Doctors Group Urges Physicians to Prescribe Prostate Cancer Prevention
Diet May Help Reverse Findings in New Study Showing Increase in Prostate Cancer
WASHINGTON—The Physicians Committee—a nonprofit of 12,000 doctors—is urging physicians to counsel patients on dietary changes, including eating a plant-based diet and eliminating dairy products, which can help reduce prostate cancer risk and progression. The recommendations follow a new study in the journal Prostate Cancer and Prostatic Diseases that finds metastatic prostate cancer cases are on the rise.
Metastatic prostate cancer cases—in which the cancer spreads to other parts of the body—are up 72 percent in men ages 55 to 69 years old in the last decade, according to the study authored by Adam Weiner and other researchers at Northwestern University Feinberg School of Medicine.
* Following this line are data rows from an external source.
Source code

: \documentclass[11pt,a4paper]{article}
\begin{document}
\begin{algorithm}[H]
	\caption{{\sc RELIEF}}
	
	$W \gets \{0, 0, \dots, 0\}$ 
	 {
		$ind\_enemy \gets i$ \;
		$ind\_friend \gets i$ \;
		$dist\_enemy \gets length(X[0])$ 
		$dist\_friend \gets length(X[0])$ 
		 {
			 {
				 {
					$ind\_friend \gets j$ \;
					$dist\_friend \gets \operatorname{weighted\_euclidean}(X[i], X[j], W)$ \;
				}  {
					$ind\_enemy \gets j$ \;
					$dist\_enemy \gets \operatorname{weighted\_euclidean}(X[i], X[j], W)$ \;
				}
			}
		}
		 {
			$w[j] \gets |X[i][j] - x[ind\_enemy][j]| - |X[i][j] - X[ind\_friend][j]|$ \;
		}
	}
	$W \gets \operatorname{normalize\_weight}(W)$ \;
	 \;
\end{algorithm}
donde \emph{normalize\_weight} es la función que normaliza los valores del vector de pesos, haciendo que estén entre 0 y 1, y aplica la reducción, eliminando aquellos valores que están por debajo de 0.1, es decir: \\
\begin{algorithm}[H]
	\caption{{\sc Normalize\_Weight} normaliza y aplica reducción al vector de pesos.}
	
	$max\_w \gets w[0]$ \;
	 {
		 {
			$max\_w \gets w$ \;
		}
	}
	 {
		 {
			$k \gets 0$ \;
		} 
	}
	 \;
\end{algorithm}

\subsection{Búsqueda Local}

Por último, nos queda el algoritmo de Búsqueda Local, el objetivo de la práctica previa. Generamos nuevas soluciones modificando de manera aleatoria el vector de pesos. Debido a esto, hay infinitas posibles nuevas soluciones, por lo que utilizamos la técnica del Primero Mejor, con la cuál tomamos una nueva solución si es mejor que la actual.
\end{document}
Based on these findings some are calling for increased prostate cancer screening.
“Physicians should begin prescribing patients prostate cancer prevention decades before screening begins,” says Physicians Committee director of nutrition and education policy Agustina Saenz, M.D., M.P.H. “Eating a plant-based diet and eliminating dairy products and eggs are vital steps in protecting against prostate cancer.”
A recent meta-analysis found that prostate cancer risk increased with increased consumption of milk and cheese. Another study found that men diagnosed with prostate cancer who consumed three or more servings of low- or high-fat dairy products a day had a 141 percent higher risk for death due to prostate cancer, compared to those who consumed less than one serving. A Harvard study found that men diagnosed with prostate cancer who ate the most eggs had a two-fold increased risk of cancer progression.
“Screening is important to prevent the spread of prostate cancer, but we need to shift the focus to preventing it in the first place, by staying away from dairy and eggs and incorporating a plant-based diet,” Dr. Saenz concludes.
A plant-based diet can protect against prostate cancer. In a recent study, researchers found that men who followed a vegan diet experienced a 35 percent lower prostate cancer risk than those following a nonvegetarian, lacto-ovo-vegetarian, pesco-vegetarian, or semi-vegetarian diet.
Founded in 1985, the Physicians Committee for Responsible Medicine is a nonprofit organization that promotes preventive medicine, conducts clinical research, and encourages higher standards for ethics and effectiveness in education and research.